Bei Tagestouren und Unternehmungen mit ihrer Tochter muss sie auf die Uhrzeit achten. „Um 17 Uhr muss ich immer zuhause sein, denn dann kommt der abendliche Pflegedienst. Das ist so ähnlich wie bei Kindern, die abends pünktlich wieder zuhause sein sollen“, lacht die Seniorin.
Nach dem Gespräch mit dem STADTSPIEGEL überlegt sie, doch einmal mit dem städtischen Seniorenbüro oder dem Pflegeberater ihrer Krankenkasse Kontakt aufzunehmen, um sich über das Leistungsangebot zu informieren.
„Leider kann ich nicht mehr Häkeln und Stricken, meine Gelenke machen es nicht mehr mit. Auch für die tägliche Gartenarbeit ist jetzt meine Tochter zuständig“, ergänzt sie.
Spezialschuhe helfen Louise Groth beim Laufen und Einkaufen
Ein Strahlen überzieht ihr Gesicht, als sie von ihren Spezialschuhen erzählt, in denen sie ganz prima und beschwerdefrei nach den Operationen laufen kann. „Und wenn ich mich dann noch am Einkaufswagen festhalte, kann ich mir in den Geschäften in aller Ruhe das Warenangebot ansehen“, zwinkert sie und lacht.
Geistig ist Louise Groth noch fit. Vor wenigen Monaten erst überzeugte sie ihre Tochter, das Dach ihres Hauses neu eindecken zu lassen, was inzwischen erfolgt ist.

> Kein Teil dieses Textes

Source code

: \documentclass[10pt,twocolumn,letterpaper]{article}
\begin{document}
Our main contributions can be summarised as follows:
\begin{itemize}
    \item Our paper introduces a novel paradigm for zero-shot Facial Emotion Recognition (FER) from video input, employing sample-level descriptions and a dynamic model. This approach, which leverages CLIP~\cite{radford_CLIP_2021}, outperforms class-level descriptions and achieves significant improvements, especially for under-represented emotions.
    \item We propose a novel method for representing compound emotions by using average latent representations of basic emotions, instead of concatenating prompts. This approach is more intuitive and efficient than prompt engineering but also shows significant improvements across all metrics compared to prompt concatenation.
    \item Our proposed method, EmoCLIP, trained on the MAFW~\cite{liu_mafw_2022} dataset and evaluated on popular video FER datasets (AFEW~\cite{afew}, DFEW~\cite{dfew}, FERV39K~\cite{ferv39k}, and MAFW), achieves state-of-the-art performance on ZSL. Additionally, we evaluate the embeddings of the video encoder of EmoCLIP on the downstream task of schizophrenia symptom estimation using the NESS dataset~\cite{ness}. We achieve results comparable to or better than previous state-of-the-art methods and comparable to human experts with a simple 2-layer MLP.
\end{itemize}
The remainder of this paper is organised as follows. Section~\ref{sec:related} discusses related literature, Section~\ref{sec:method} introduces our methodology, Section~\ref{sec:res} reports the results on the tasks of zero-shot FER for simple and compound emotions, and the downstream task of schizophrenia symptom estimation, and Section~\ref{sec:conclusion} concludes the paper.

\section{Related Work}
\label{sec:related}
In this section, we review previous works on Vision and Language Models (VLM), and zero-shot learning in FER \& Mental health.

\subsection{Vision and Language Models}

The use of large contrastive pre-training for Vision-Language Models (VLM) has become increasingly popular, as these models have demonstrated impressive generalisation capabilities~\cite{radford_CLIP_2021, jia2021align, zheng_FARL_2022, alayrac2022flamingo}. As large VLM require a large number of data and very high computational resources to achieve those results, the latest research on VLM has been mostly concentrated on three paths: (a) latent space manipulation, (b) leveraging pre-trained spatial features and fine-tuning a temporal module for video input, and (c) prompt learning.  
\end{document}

„Man muss den Wert doch zukunftsweisend erhalten“, meint sie lächelnd und ergänzt: "Man darf sich einfach nicht hängen lassen und sollte das Leben trotz Einschränkungen im Alter genießen, auch wenn man weiß, dass man inzwischen eine Eintagsfliege ist." Hans-Georg Höffken
Wichtige Informationen
Interessierte können sich an das Seniorenbüro der Städte Hattingen (02324 / 204-5519) oder Sprockhövel (Tel. 02339 / 917-311) wenden. Dort erhalten sie beispielsweise Hilfe beim Ausfüllen des Antrages bei der Pflegekasse, wenn gewünscht Beistand beim Besuch des Medizinischen Dienstes oder Unterstützung bei der Auswahl des Pflegedienstes.
Im Internet sind auf der Homepage der Stadt Hattingen alle wichtigen Informationen für Senioren abrufbar, auf der Homepage der Stadt Sprockhövel gibt es den Seniorenwegweiser. Zahlreiche Krankenkassen bieten ihren Versicherten auch den Besuch eines Pflegeberaters an.

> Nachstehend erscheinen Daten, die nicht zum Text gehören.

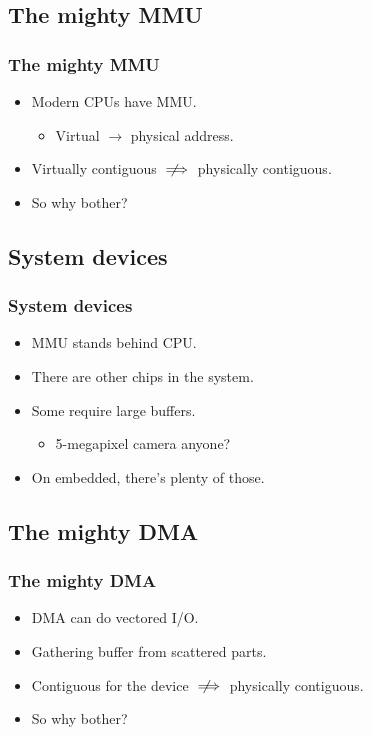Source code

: 
\subsection{The mighty MMU}
\begin{frame}
  \frametitle{The mighty MMU}

  \begin{itemize}
  \item Modern CPUs have MMU.
    \begin{itemize}
    \item Virtual $\rightarrow$ physical address.
    \end{itemize}
  \item Virtually contiguous $\notimplies$ physically contiguous.
  \item So why bother?
  \end{itemize}
\end{frame}

\subsection{System devices}
\begin{frame}
  \frametitle{System devices}

  \begin{itemize}
  \item MMU stands behind CPU.
  \item There are other chips in the system.
  \item Some require large buffers.
    \begin{itemize}
    \item 5-megapixel camera anyone?
    \end{itemize}
  \item On embedded, there's plenty of those.
  \end{itemize}
\end{frame}

\subsection{The mighty DMA}
\begin{frame}
  \frametitle{The mighty DMA}

  \begin{itemize}
  \item DMA can do vectored I/O.
  \item Gathering buffer from scattered parts.
  \item Contiguous for the device $\notimplies$ physically contiguous.
  \item So why bother?
  \end{itemize}
\end{frame}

In Hattingen und Sprockhövel gibt es insgesamt 19 Pflegedienste.
Der medizinische Dienst in Westfalen-Lippe hat im Jahr 2018 insgesamt knapp 210.000 Pflegebegutachtungen durchgeführt. Davon waren 115.000 Erstgutachten, also Gutachten nach einem erstmals gestellten Antrag.

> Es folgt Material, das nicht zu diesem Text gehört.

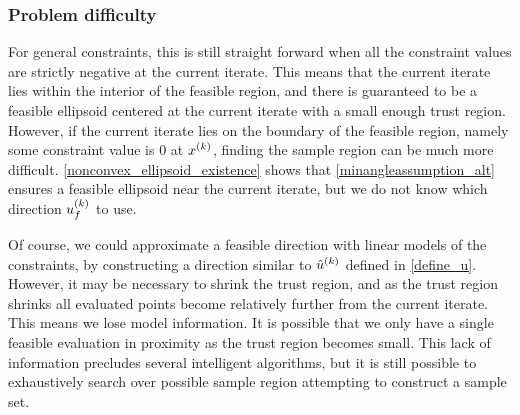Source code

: \subsubsection{Problem difficulty}

For general constraints, this is still straight forward when all the constraint values are strictly negative at the current iterate.
This means that the current iterate lies within the interior of the feasible region,
and there is guaranteed to be a feasible ellipsoid centered at the current iterate with a small enough trust region.
However, if the current iterate lies on the boundary of the feasible region, namely some constraint value is $0$ at $x^{(k)}$, finding the sample region can be much more difficult.
\cref{nonconvex_ellipsoid_existence} shows that \cref{minangleassumption_alt} ensures a feasible ellipsoid near the current iterate,
but we do not know which direction ${u^{(k)}_f}$ to use.

Of course, we could approximate a feasible direction with linear models of the constraints, by constructing a direction similar to ${{\hat u}^{(k)}}$ defined in \cref{define_u}.
However, it may be necessary to shrink the trust region, and as the trust region shrinks all evaluated points become relatively further from the current iterate.
This means we lose model information.
It is possible that we only have a single feasible evaluation in proximity as the trust region becomes small.
This lack of information precludes several intelligent algorithms,
but it is still possible to exhaustively search over possible sample region attempting to construct a sample set.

Die Zahl der Erstgutachten ist im Vergleich zu 2017 zurückgegangen. Damals waren es rund 133.000.
Die Zahl der Pflegebegutachtungen selbst bleibt auf hohem Niveau (Zahlen zu 2017 praktisch unverändert), was den Schluss nahe legt, dass viele Menschen, die 2017 erstmals Leistungen aus der Pflegeversicherung erhalten haben, nun einen Höherstufungsantrag gestellt haben (Quelle: MDK Westfalen-Lippe).